(EXERCISE INPUT begins)
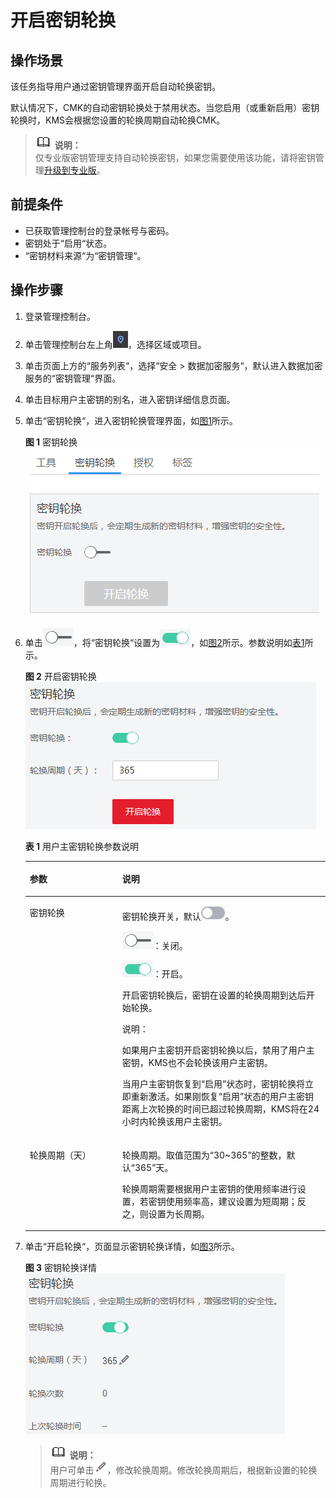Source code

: # 开启密钥轮换<a name="dew_01_0139"></a>

## 操作场景<a name="section1774863214344"></a>

该任务指导用户通过密钥管理界面开启自动轮换密钥。

默认情况下，CMK的自动密钥轮换处于禁用状态。当您启用（或重新启用）密钥轮换时，KMS会根据您设置的轮换周期自动轮换CMK。

>![](public_sys-resources/icon-note.gif) **说明：**   
>仅专业版密钥管理支持自动轮换密钥，如果您需要使用该功能，请将密钥管理[升级到专业版](升级到专业版.md)。  

## 前提条件<a name="sa444d90e5d214eb2811cd143d283ed46"></a>

-   已获取管理控制台的登录帐号与密码。
-   密钥处于“启用“状态。
-   “密钥材料来源“为“密钥管理“。

## 操作步骤<a name="section1953329183312"></a>

1.  登录管理控制台。
2.  单击管理控制台左上角![](figures/icon_region.png)，选择区域或项目。
3.  单击页面上方的“服务列表“，选择“安全  \>  数据加密服务“，默认进入数据加密服务的“密钥管理“界面。

1.  单击目标用户主密钥的别名，进入密钥详细信息页面。
2.  单击“密钥轮换“，进入密钥轮换管理界面，如[图1](#fig947023217481)所示。

    **图 1**  密钥轮换<a name="fig947023217481"></a>  
    ![](figures/密钥轮换.png "密钥轮换")

3.  单击![](figures/icon_closed.png)，将“密钥轮换“设置为![](figures/icon_opened.png)，如[图2](#f6e50215e22ef49a99f916988074aa83e)所示。参数说明如[表1](#ta8cb67818b87411dad53061d32313de1)所示。

    **图 2**  开启密钥轮换<a name="f6e50215e22ef49a99f916988074aa83e"></a>  
    ![](figures/开启密钥轮换.png "开启密钥轮换")

    **表 1**  用户主密钥轮换参数说明

    <a name="ta8cb67818b87411dad53061d32313de1"></a>
    <table><thead align="left"><tr id="r2849aa0f01444575a794decd8e844b36"><th class="cellrowborder" valign="top" width="30.819999999999997%" id="mcps1.2.3.1.1"><p id="a99591e565bb8496286635f01d047ef09"><a name="a99591e565bb8496286635f01d047ef09"></a><a name="a99591e565bb8496286635f01d047ef09"></a>参数</p>
    </th>
    <th class="cellrowborder" valign="top" width="69.17999999999999%" id="mcps1.2.3.1.2"><p id="a12c70faacb0944ac889731462ab2eb28"><a name="a12c70faacb0944ac889731462ab2eb28"></a><a name="a12c70faacb0944ac889731462ab2eb28"></a>说明</p>
    </th>
    </tr>
    </thead>
    <tbody><tr id="rfaa8341df94b422ebe77d8086f4cc34d"><td class="cellrowborder" valign="top" width="30.819999999999997%" headers="mcps1.2.3.1.1 "><p id="a93b8b4a704184ce4b4966acf7ba5f0a4"><a name="a93b8b4a704184ce4b4966acf7ba5f0a4"></a><a name="a93b8b4a704184ce4b4966acf7ba5f0a4"></a>密钥轮换</p>
    </td>
    <td class="cellrowborder" valign="top" width="69.17999999999999%" headers="mcps1.2.3.1.2 "><p id="a0adcdcafb85047f98ddb841342a0edfe"><a name="a0adcdcafb85047f98ddb841342a0edfe"></a><a name="a0adcdcafb85047f98ddb841342a0edfe"></a>密钥轮换开关，默认<a name="image3750109173320"></a><a name="image3750109173320"></a><span><img id="image3750109173320" src="figures/icon_closed-1.png"></span>。</p>
    <p id="a1a1f61064228406682a554abc968d1b1"><a name="a1a1f61064228406682a554abc968d1b1"></a><a name="a1a1f61064228406682a554abc968d1b1"></a><a name="image517012717330"></a><a name="image517012717330"></a><span><img id="image517012717330" src="figures/icon_closed-2.png"></span>：关闭。</p>
    <p id="a4ca830c8863f4477bae887ed80180a5b"><a name="a4ca830c8863f4477bae887ed80180a5b"></a><a name="a4ca830c8863f4477bae887ed80180a5b"></a><a name="image82081245193315"></a><a name="image82081245193315"></a><span><img id="image82081245193315" src="figures/icon_opened-3.png"></span>：开启。</p>
    <p id="a1ee320d1e9ae45cbab7429d3ae973d74"><a name="a1ee320d1e9ae45cbab7429d3ae973d74"></a><a name="a1ee320d1e9ae45cbab7429d3ae973d74"></a>开启密钥轮换后，密钥在设置的轮换周期到达后开始轮换。</p>
    <div class="note" id="nf9ae728bc2a64ab789b50b45a7e6dd95"><a name="nf9ae728bc2a64ab789b50b45a7e6dd95"></a><a name="nf9ae728bc2a64ab789b50b45a7e6dd95"></a><span class="notetitle"> 说明： </span><div class="notebody"><p id="a08bf9be780a64626b5a13fb5dc73be69"><a name="a08bf9be780a64626b5a13fb5dc73be69"></a><a name="a08bf9be780a64626b5a13fb5dc73be69"></a>如果用户主密钥开启密钥轮换以后，禁用了用户主密钥，KMS也不会轮换该用户主密钥。</p>
    <p id="a231e698893fb499e84dadf5801cc71f3"><a name="a231e698893fb499e84dadf5801cc71f3"></a><a name="a231e698893fb499e84dadf5801cc71f3"></a>当用户主密钥恢复到<span class="parmvalue" id="p624634a159164536b98ec0527fa1b4d0"><a name="p624634a159164536b98ec0527fa1b4d0"></a><a name="p624634a159164536b98ec0527fa1b4d0"></a>“启用”</span>状态时，密钥轮换将立即重新激活。如果刚恢复<span class="parmvalue" id="p4243ade405fc4afbbf0764b2f6603500"><a name="p4243ade405fc4afbbf0764b2f6603500"></a><a name="p4243ade405fc4afbbf0764b2f6603500"></a>“启用”</span>状态的用户主密钥距离上次轮换的时间已超过轮换周期，KMS将在24小时内轮换该用户主密钥。</p>
    </div></div>
    </td>
    </tr>
    <tr id="ra3a0100b49124ed4b3f49738aba25ff5"><td class="cellrowborder" valign="top" width="30.819999999999997%" headers="mcps1.2.3.1.1 "><p id="ac3e20a469b0541aeb96a888d81822ed4"><a name="ac3e20a469b0541aeb96a888d81822ed4"></a><a name="ac3e20a469b0541aeb96a888d81822ed4"></a>轮换周期（天）</p>
    </td>
    <td class="cellrowborder" valign="top" width="69.17999999999999%" headers="mcps1.2.3.1.2 "><p id="ae14f9a73f7b044d0b92dcd92da7e9d62"><a name="ae14f9a73f7b044d0b92dcd92da7e9d62"></a><a name="ae14f9a73f7b044d0b92dcd92da7e9d62"></a>轮换周期。取值范围为<span class="parmvalue" id="p1010bbb5b3834a62b7d295151e9b8404"><a name="p1010bbb5b3834a62b7d295151e9b8404"></a><a name="p1010bbb5b3834a62b7d295151e9b8404"></a>“30~365”</span>的整数，默认<span class="parmvalue" id="p8e1f2dfd719247c4be13dfc199ee0fb0"><a name="p8e1f2dfd719247c4be13dfc199ee0fb0"></a><a name="p8e1f2dfd719247c4be13dfc199ee0fb0"></a>“365”</span>天。</p>
    <p id="ae6494d1877ab43e4b16f2f080e9bfa20"><a name="ae6494d1877ab43e4b16f2f080e9bfa20"></a><a name="ae6494d1877ab43e4b16f2f080e9bfa20"></a>轮换周期需要根据用户主密钥的使用频率进行设置，若密钥使用频率高，建议设置为短周期；反之，则设置为长周期。</p>
    </td>
    </tr>
    </tbody>
    </table>

4.  单击“开启轮换“，页面显示密钥轮换详情，如[图3](#fccf4ddb4cc4543259b743554d6dbb7af)所示。

    **图 3**  密钥轮换详情<a name="fccf4ddb4cc4543259b743554d6dbb7af"></a>  
    ![](figures/密钥轮换详情.png "密钥轮换详情")

    >![](public_sys-resources/icon-note.gif) **说明：**   
    >用户可单击![](figures/icon_edit_dew-4.png)，修改轮换周期。修改轮换周期后，根据新设置的轮换周期进行轮换。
(EXERCISE INPUT ends)
TASK INSTRUCTIONS:
For each line above that contains the word "headers", copy that line.

WRITTEN ANSWER:
    <tbody><tr id="rfaa8341df94b422ebe77d8086f4cc34d"><td class="cellrowborder" valign="top" width="30.819999999999997%" headers="mcps1.2.3.1.1 "><p id="a93b8b4a704184ce4b4966acf7ba5f0a4"><a name="a93b8b4a704184ce4b4966acf7ba5f0a4"></a><a name="a93b8b4a704184ce4b4966acf7ba5f0a4"></a>密钥轮换</p>
    <td class="cellrowborder" valign="top" width="69.17999999999999%" headers="mcps1.2.3.1.2 "><p id="a0adcdcafb85047f98ddb841342a0edfe"><a name="a0adcdcafb85047f98ddb841342a0edfe"></a><a name="a0adcdcafb85047f98ddb841342a0edfe"></a>密钥轮换开关，默认<a name="image3750109173320"></a><a name="image3750109173320"></a><span><img id="image3750109173320" src="figures/icon_closed-1.png"></span>。</p>
    <tr id="ra3a0100b49124ed4b3f49738aba25ff5"><td class="cellrowborder" valign="top" width="30.819999999999997%" headers="mcps1.2.3.1.1 "><p id="ac3e20a469b0541aeb96a888d81822ed4"><a name="ac3e20a469b0541aeb96a888d81822ed4"></a><a name="ac3e20a469b0541aeb96a888d81822ed4"></a>轮换周期（天）</p>
    <td class="cellrowborder" valign="top" width="69.17999999999999%" headers="mcps1.2.3.1.2 "><p id="ae14f9a73f7b044d0b92dcd92da7e9d62"><a name="ae14f9a73f7b044d0b92dcd92da7e9d62"></a><a name="ae14f9a73f7b044d0b92dcd92da7e9d62"></a>轮换周期。取值范围为<span class="parmvalue" id="p1010bbb5b3834a62b7d295151e9b8404"><a name="p1010bbb5b3834a62b7d295151e9b8404"></a><a name="p1010bbb5b3834a62b7d295151e9b8404"></a>“30~365”</span>的整数，默认<span class="parmvalue" id="p8e1f2dfd719247c4be13dfc199ee0fb0"><a name="p8e1f2dfd719247c4be13dfc199ee0fb0"></a><a name="p8e1f2dfd719247c4be13dfc199ee0fb0"></a>“365”</span>天。</p>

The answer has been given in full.